The next two weeks were the darkest of my life. My dreams were haunted, my days worse. Acupuncture and herbs failed to make my body abort, and we ended up at the obstetrician’s office for the dreaded procedure. Meanwhile our midwife remained optimistic, saying that because our losses were caused by two different conditions, there was no reason we could not conceive again and end up with a beautiful, healthy baby. I could not be persuaded. I withdrew from the world. I wanted no part of a life that contained so much suffering and loss.
By then it was April, and life was blossoming. Bright lilies, azaleas, and tulips seemed to celebrate life, yet I stayed indoors, attempting to protect myself from the deep pain that reigned everywhere. James and I processed our feelings daily and held each other often. He gently and lovingly nurtured me as my energy returned. Still the questions hounded me. Had a soul visited but been unable to stay? Could we have a child? If not, what would our lives be like? Should we adopt? Would James still love me the same way? Between the questions were only emptiness and pain.
Our first baby’s due date had been May 3, and as the day approached we planned to return to Agate Meadow to further honor that baby and to create a ritual for releasing the second baby that had existed only in our hearts. After breakfast that day, we silently gathered our things and drove to Agate Meadow. During the half-hour drive, death would have been welcome. I dreaded taking my grief to a deeper level, afraid that my heart would break and I would lose my mind.
I don’t recall the walk to the meadow or what happened when we arrived. I remember standing silently, my hand resting in the gentle, reassuring strength of my husband’s. I removed my shoes to feel the ground beneath me, and let the soft grasses caress my toes. Then I gently collapsed on the firm, supportive earth. Suddenly my heart burst wide open, shattering into pieces, and the pain of a million years and a million souls descended upon me. My agony merged with that of the universe. Just when I could bear it no more, I felt lifted higher and higher as if being moved directly toward God, until I became one with the sapphire sky. In this moment my suffering was transformed, and my spirit united with every tree, cloud, flower, and blade of grass in the meadow. My pain lifted. The questions disappeared. I became part of something larger and more important than the grief or the questions. I was a profound part of everyone and everything.
We lingered in the meadow for hours, as the sun’s warmth melted my pain and filled me with strength. The breeze played with the ends of my hair and danced over the many varieties of tiny pink, purple, and yellow wildflowers, making them dip and sway magically. There were no endings, only beginnings. Now I could plainly see.

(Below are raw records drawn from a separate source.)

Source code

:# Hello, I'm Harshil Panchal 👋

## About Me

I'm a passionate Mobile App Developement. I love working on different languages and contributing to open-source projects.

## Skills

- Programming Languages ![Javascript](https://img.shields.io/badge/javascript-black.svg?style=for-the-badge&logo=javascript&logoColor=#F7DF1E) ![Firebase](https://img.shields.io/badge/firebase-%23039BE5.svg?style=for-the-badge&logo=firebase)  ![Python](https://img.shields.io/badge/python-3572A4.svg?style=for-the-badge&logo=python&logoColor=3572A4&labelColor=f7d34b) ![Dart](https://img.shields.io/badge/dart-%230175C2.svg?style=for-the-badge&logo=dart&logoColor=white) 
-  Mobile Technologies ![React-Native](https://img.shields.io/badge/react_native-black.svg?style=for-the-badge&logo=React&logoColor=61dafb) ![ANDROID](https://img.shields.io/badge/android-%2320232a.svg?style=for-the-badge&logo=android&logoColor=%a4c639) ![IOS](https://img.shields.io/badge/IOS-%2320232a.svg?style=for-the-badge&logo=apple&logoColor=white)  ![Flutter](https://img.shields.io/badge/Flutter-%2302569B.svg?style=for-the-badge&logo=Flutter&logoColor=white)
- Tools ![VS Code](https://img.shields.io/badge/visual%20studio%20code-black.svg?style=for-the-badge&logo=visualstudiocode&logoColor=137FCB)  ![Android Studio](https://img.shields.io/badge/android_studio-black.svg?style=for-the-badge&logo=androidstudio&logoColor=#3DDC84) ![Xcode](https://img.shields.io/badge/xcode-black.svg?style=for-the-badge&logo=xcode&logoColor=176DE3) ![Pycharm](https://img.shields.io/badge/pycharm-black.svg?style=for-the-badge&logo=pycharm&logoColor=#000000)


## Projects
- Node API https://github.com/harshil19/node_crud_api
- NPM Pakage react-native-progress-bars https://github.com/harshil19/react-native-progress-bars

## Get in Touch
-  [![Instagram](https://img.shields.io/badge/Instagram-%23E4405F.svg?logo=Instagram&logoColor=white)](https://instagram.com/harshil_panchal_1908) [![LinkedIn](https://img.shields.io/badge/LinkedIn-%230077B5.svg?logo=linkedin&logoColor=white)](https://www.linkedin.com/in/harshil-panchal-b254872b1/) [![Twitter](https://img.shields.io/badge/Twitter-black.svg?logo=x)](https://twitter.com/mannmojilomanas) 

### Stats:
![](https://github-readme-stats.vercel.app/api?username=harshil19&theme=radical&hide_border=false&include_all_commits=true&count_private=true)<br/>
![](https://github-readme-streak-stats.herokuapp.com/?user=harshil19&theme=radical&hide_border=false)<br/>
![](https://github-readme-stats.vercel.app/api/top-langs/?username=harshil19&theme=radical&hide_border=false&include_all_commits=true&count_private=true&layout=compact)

Helen Keller once said, “Security is mostly a superstition. It does not exist in nature, nor do the children of men as a whole experience it. Avoiding danger is no safer in the long run than outright exposure. Life is either a daring adventure or nothing.” For me, that little word “life” has gained new meaning. I like to believe that I will not look upon the face of a child again without appreciating the mystery of existence. I know there is no telling whether we will be blessed with a child, but that day in the meadow, I realized that ultimately it doesn’t matter. Life, like a stream full of glistening agates, continues to flow, carrying me onward toward God.